Entries shown –
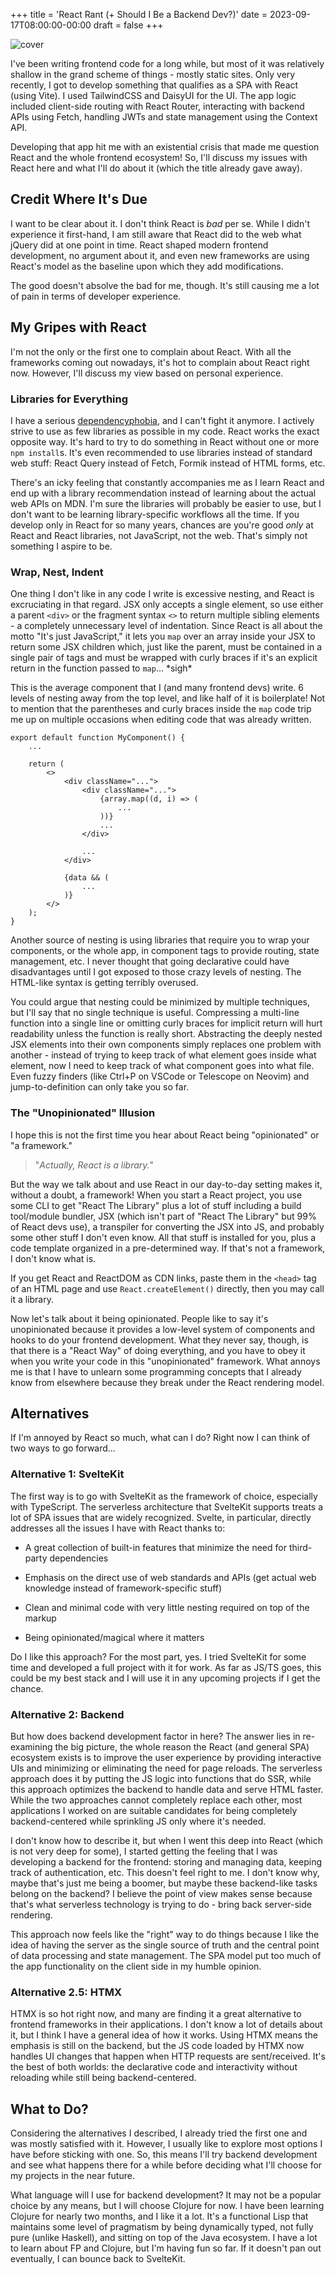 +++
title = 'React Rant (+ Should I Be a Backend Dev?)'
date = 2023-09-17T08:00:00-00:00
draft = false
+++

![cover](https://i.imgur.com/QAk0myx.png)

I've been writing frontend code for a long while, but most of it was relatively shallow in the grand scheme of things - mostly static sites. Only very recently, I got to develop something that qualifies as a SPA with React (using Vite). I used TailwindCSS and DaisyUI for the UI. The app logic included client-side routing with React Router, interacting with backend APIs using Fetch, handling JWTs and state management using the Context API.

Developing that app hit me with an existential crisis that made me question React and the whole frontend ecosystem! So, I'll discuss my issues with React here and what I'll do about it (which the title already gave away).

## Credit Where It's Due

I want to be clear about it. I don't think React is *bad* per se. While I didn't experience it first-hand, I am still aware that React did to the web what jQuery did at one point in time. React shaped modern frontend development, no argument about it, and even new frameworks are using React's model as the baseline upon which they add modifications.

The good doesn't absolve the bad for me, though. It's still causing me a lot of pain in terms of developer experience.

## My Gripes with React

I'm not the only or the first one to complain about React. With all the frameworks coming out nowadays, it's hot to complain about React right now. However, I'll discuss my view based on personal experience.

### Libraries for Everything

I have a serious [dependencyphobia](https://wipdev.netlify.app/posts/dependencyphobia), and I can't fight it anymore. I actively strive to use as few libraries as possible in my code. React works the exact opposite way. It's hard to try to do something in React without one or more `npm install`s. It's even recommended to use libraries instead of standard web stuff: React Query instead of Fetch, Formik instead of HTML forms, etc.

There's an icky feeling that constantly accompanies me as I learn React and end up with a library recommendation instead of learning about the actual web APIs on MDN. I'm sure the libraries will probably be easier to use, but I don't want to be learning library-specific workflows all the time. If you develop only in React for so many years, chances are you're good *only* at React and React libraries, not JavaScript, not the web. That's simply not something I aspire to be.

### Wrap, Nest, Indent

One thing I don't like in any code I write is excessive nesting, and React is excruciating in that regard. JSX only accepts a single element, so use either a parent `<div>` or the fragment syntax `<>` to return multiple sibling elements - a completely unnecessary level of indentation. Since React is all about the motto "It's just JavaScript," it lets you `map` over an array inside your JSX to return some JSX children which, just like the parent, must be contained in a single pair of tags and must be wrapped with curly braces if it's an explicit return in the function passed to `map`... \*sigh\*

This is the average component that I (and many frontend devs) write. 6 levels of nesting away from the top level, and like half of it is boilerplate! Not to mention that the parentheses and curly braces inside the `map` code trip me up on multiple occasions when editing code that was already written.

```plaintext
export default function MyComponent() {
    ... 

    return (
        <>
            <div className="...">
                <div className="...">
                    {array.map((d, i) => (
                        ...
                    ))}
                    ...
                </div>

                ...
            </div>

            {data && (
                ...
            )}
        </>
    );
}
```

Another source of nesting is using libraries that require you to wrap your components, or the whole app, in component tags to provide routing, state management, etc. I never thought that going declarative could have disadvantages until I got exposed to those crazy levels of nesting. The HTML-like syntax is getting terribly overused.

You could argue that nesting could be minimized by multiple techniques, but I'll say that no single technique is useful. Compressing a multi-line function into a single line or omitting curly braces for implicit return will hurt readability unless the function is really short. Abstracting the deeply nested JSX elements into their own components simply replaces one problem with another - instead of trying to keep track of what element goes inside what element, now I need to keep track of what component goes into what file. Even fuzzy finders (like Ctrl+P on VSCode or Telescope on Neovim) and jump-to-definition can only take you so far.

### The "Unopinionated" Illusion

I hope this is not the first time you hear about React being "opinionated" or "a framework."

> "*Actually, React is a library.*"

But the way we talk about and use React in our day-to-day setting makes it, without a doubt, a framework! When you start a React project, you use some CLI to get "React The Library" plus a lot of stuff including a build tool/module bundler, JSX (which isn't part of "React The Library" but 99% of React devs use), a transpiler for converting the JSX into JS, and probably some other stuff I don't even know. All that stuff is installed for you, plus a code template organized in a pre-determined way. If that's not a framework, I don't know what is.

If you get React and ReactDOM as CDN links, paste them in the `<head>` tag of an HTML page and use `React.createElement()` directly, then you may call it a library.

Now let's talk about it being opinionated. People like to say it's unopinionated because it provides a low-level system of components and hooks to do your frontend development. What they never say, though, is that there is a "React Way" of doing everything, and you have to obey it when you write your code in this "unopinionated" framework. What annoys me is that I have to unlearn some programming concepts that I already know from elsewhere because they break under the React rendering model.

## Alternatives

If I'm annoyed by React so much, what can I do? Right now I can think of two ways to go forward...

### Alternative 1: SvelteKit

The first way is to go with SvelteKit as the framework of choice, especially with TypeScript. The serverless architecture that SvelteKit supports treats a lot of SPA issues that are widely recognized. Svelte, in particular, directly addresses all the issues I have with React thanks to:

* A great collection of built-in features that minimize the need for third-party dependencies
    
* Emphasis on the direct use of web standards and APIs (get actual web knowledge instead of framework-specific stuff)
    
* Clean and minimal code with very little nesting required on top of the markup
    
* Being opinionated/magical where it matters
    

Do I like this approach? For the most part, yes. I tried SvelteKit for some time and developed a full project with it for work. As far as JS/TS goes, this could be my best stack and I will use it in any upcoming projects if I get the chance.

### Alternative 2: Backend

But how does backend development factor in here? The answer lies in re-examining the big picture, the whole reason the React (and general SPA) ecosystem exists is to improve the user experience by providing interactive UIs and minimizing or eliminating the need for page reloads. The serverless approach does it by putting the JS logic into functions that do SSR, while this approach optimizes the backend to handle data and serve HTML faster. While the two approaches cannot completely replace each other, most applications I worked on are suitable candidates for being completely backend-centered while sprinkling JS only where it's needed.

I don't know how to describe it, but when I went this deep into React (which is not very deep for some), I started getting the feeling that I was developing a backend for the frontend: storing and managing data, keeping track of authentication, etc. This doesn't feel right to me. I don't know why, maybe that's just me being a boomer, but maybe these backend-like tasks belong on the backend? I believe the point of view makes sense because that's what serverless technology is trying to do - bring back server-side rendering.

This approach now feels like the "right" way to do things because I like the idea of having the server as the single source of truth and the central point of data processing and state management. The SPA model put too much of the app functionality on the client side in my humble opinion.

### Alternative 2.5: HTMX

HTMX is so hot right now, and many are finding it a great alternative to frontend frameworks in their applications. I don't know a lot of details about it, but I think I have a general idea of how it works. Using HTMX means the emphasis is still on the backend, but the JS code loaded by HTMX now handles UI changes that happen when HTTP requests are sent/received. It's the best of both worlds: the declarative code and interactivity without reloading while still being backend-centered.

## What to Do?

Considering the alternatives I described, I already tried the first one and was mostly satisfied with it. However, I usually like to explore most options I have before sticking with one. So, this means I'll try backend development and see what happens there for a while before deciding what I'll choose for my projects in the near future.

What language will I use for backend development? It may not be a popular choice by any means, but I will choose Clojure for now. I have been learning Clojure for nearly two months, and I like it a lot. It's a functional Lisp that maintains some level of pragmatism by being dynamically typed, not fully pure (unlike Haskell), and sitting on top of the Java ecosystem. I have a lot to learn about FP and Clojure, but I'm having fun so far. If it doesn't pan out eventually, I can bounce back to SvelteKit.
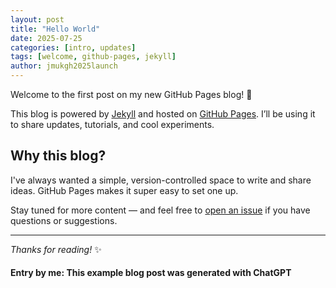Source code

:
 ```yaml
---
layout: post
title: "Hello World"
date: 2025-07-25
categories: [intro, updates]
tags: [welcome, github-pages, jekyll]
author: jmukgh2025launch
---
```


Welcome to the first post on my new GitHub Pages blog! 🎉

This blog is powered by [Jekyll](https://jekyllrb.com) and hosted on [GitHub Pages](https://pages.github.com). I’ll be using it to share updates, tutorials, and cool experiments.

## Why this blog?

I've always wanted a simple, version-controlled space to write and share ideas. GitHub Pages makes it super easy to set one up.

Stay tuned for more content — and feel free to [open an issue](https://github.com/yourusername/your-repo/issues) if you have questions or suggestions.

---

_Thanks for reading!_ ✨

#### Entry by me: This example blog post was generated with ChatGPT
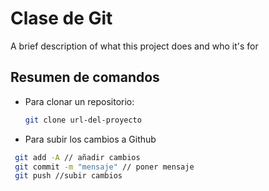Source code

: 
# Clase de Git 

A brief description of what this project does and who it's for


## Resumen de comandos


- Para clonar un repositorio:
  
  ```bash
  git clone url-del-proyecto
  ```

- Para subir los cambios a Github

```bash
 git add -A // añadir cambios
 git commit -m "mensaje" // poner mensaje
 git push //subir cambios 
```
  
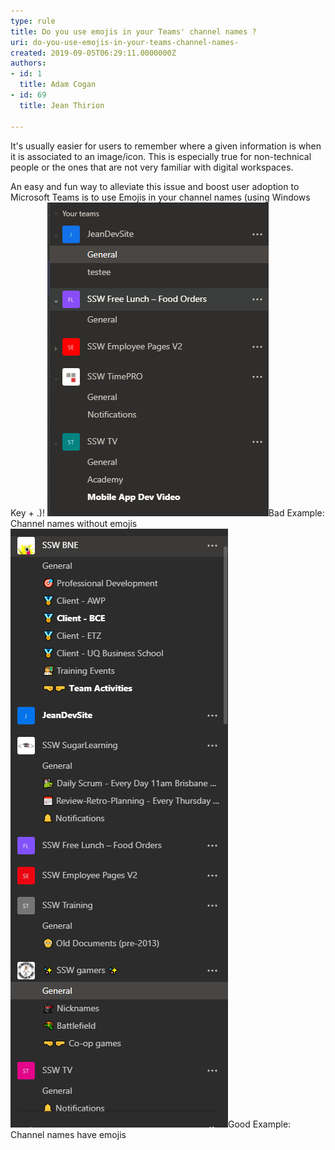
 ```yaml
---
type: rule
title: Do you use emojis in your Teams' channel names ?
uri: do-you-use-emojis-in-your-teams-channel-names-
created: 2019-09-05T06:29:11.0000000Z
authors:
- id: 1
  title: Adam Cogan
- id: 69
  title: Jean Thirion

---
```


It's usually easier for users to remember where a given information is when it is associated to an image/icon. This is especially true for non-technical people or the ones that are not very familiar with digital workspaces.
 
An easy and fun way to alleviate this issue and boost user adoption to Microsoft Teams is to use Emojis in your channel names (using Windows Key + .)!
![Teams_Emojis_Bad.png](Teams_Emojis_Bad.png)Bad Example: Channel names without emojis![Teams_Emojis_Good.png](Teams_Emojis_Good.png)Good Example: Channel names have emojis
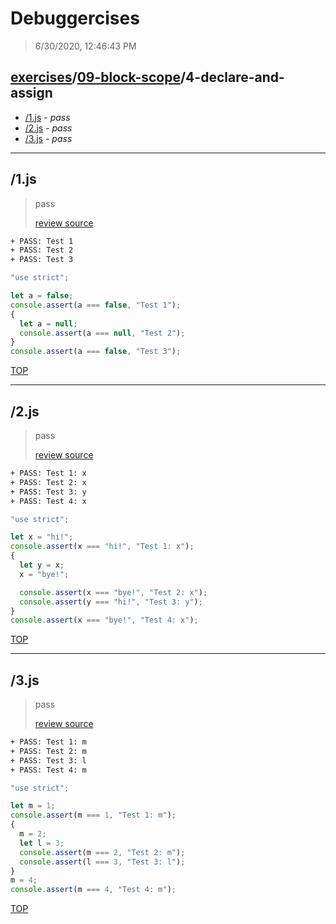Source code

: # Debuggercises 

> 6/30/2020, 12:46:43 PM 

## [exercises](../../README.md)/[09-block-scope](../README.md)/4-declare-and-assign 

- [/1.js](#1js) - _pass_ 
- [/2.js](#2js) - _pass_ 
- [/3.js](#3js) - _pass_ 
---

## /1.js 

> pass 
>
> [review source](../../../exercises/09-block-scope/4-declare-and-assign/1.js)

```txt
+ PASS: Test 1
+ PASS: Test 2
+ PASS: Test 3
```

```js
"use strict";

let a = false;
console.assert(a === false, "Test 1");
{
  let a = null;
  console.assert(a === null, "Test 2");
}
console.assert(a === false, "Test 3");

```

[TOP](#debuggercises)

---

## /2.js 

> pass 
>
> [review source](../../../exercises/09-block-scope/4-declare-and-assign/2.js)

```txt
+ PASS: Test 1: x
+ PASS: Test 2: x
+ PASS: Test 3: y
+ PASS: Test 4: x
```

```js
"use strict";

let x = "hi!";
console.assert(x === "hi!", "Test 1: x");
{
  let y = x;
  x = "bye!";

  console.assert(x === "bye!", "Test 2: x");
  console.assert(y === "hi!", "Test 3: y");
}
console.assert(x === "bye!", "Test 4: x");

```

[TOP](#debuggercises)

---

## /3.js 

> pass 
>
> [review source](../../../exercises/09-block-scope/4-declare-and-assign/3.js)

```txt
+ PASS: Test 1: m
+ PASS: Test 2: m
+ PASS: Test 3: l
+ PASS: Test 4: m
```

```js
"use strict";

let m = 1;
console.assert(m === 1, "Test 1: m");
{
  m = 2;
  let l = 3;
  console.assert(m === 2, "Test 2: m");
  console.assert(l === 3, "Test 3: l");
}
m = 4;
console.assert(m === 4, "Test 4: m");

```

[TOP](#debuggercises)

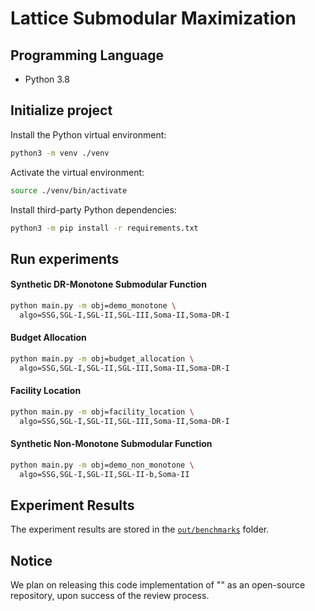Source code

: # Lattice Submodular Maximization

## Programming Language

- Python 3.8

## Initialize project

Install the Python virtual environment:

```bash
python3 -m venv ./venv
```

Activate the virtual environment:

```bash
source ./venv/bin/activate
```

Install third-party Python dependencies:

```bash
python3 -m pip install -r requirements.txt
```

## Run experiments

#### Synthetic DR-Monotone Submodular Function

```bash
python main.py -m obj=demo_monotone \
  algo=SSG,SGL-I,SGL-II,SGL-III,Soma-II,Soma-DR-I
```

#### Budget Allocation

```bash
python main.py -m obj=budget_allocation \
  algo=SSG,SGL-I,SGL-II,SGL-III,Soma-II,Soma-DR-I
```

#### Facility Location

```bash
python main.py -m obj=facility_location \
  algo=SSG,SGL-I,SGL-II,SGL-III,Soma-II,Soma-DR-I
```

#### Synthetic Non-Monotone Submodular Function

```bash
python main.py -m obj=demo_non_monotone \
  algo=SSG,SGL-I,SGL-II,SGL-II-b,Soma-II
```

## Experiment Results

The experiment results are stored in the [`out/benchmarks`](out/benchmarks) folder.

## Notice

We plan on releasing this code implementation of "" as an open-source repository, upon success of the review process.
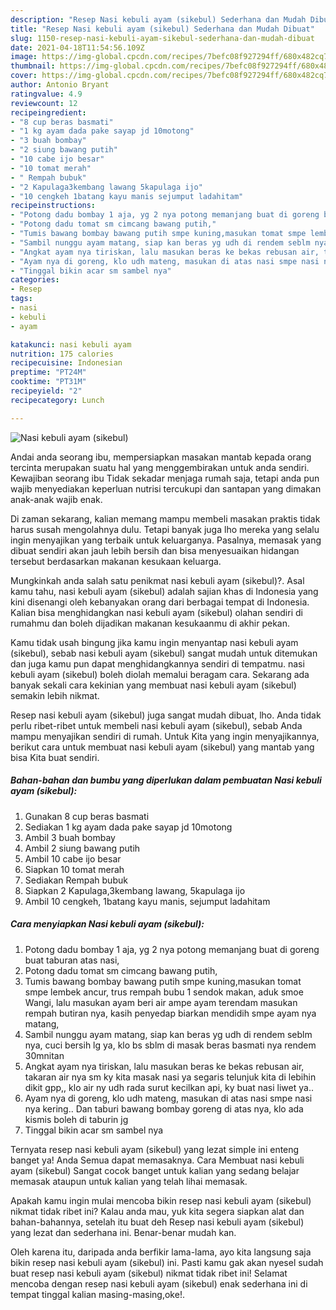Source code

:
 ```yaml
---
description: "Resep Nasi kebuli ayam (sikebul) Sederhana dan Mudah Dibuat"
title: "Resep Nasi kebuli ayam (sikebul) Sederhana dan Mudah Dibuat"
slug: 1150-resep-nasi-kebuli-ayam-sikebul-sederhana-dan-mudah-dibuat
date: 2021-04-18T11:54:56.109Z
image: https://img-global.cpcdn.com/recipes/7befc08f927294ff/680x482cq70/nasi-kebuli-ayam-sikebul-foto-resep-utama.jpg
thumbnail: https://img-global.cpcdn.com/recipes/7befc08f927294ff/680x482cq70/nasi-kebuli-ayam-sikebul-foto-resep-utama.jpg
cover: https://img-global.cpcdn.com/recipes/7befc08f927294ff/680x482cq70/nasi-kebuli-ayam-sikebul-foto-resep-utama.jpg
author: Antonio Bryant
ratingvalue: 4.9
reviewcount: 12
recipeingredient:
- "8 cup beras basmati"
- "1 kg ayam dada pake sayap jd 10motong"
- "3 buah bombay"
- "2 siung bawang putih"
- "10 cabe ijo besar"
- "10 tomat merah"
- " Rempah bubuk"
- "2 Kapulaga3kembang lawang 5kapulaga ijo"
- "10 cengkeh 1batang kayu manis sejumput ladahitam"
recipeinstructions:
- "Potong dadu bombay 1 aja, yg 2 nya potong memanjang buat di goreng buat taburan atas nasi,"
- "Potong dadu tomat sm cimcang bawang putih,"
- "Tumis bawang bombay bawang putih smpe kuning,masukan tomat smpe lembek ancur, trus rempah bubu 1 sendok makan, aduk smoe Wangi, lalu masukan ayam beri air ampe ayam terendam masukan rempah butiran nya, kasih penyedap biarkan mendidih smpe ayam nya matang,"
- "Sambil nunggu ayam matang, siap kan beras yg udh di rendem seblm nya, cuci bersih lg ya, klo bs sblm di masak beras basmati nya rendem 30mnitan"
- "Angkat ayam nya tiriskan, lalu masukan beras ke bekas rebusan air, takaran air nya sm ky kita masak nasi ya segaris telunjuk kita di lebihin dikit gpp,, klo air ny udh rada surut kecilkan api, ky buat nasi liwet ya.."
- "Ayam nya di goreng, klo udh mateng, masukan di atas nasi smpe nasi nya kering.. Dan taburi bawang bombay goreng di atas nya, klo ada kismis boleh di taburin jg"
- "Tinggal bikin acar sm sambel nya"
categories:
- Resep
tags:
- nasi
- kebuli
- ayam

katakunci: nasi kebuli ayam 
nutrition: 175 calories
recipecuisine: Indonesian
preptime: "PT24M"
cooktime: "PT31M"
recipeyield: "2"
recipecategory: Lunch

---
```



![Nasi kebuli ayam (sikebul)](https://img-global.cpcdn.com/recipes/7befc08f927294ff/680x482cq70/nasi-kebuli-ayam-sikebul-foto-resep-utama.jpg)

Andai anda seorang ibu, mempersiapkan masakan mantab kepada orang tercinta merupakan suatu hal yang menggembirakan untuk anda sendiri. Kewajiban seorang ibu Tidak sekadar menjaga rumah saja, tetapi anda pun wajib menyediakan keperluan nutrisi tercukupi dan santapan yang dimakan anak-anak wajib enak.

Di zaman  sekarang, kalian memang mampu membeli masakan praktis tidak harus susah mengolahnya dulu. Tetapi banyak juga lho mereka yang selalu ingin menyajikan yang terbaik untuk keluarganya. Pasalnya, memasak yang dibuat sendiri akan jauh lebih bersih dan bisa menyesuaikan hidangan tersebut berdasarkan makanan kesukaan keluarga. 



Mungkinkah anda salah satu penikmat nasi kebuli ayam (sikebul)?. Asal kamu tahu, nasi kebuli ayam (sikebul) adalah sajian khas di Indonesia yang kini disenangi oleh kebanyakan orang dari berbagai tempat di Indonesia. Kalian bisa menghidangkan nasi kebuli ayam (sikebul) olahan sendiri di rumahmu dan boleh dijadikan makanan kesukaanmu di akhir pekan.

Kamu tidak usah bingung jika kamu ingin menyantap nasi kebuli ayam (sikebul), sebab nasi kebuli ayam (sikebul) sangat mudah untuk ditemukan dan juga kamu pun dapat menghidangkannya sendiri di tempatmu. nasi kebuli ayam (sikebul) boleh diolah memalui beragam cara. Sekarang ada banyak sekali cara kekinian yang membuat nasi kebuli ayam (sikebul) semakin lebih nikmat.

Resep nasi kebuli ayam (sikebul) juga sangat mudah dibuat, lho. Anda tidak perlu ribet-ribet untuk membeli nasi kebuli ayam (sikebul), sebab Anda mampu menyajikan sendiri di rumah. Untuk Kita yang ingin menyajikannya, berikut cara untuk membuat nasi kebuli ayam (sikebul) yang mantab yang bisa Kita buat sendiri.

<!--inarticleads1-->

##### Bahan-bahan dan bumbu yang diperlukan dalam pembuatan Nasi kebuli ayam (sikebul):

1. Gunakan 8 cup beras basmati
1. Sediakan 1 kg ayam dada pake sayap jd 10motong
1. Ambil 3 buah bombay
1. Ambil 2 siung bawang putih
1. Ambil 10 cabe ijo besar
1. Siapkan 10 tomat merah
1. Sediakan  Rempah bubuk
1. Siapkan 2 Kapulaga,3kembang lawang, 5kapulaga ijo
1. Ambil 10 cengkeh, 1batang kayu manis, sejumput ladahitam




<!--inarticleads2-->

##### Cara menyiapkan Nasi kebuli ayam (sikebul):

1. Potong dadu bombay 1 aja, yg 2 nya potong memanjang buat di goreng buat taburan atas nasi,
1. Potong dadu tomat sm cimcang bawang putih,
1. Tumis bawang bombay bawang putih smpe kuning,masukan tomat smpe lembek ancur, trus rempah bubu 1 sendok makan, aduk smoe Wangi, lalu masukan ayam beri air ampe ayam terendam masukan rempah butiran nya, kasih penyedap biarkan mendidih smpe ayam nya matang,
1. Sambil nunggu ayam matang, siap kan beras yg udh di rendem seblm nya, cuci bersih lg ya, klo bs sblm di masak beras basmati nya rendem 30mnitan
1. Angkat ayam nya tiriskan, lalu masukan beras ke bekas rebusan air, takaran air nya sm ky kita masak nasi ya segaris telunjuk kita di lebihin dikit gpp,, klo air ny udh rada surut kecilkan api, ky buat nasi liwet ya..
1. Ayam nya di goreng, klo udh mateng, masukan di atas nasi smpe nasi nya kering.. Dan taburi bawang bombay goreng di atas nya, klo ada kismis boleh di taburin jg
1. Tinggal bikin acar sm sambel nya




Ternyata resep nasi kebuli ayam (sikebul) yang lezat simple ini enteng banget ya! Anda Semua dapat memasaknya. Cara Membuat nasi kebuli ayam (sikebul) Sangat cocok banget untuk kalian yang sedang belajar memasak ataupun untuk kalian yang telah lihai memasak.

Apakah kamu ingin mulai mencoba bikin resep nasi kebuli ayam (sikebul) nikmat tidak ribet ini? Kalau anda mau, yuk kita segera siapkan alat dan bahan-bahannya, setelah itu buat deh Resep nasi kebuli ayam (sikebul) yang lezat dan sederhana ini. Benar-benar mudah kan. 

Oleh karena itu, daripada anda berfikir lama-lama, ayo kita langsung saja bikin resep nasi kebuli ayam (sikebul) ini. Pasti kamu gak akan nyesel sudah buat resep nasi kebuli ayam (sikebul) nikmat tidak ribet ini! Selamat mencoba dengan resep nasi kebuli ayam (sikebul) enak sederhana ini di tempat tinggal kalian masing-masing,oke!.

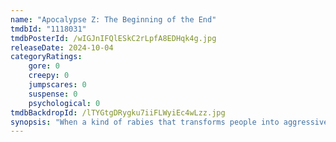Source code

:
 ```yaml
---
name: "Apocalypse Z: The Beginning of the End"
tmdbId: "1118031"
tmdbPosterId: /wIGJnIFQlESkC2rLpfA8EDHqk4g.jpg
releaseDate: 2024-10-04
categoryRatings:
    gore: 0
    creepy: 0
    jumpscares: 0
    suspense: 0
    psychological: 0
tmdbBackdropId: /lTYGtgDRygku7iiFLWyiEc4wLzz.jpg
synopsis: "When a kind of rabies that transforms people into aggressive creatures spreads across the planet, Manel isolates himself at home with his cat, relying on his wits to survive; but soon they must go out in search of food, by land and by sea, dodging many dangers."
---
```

What the exercise asks –
Restate exactly, please, only the lines between the start of the data and the line containing "### Libraries for Everything", both ends included, skipping the pictures.

Output of the task –
 +++
title = 'React Rant (+ Should I Be a Backend Dev?)'
date = 2023-09-17T08:00:00-00:00
draft = false
+++

![cover](https://i.imgur.com/QAk0myx.png)

I've been writing frontend code for a long while, but most of it was relatively shallow in the grand scheme of things - mostly static sites. Only very recently, I got to develop something that qualifies as a SPA with React (using Vite). I used TailwindCSS and DaisyUI for the UI. The app logic included client-side routing with React Router, interacting with backend APIs using Fetch, handling JWTs and state management using the Context API.

Developing that app hit me with an existential crisis that made me question React and the whole frontend ecosystem! So, I'll discuss my issues with React here and what I'll do about it (which the title already gave away).

## Credit Where It's Due

I want to be clear about it. I don't think React is *bad* per se. While I didn't experience it first-hand, I am still aware that React did to the web what jQuery did at one point in time. React shaped modern frontend development, no argument about it, and even new frameworks are using React's model as the baseline upon which they add modifications.

The good doesn't absolve the bad for me, though. It's still causing me a lot of pain in terms of developer experience.

## My Gripes with React

I'm not the only or the first one to complain about React. With all the frameworks coming out nowadays, it's hot to complain about React right now. However, I'll discuss my view based on personal experience.

### Libraries for Everything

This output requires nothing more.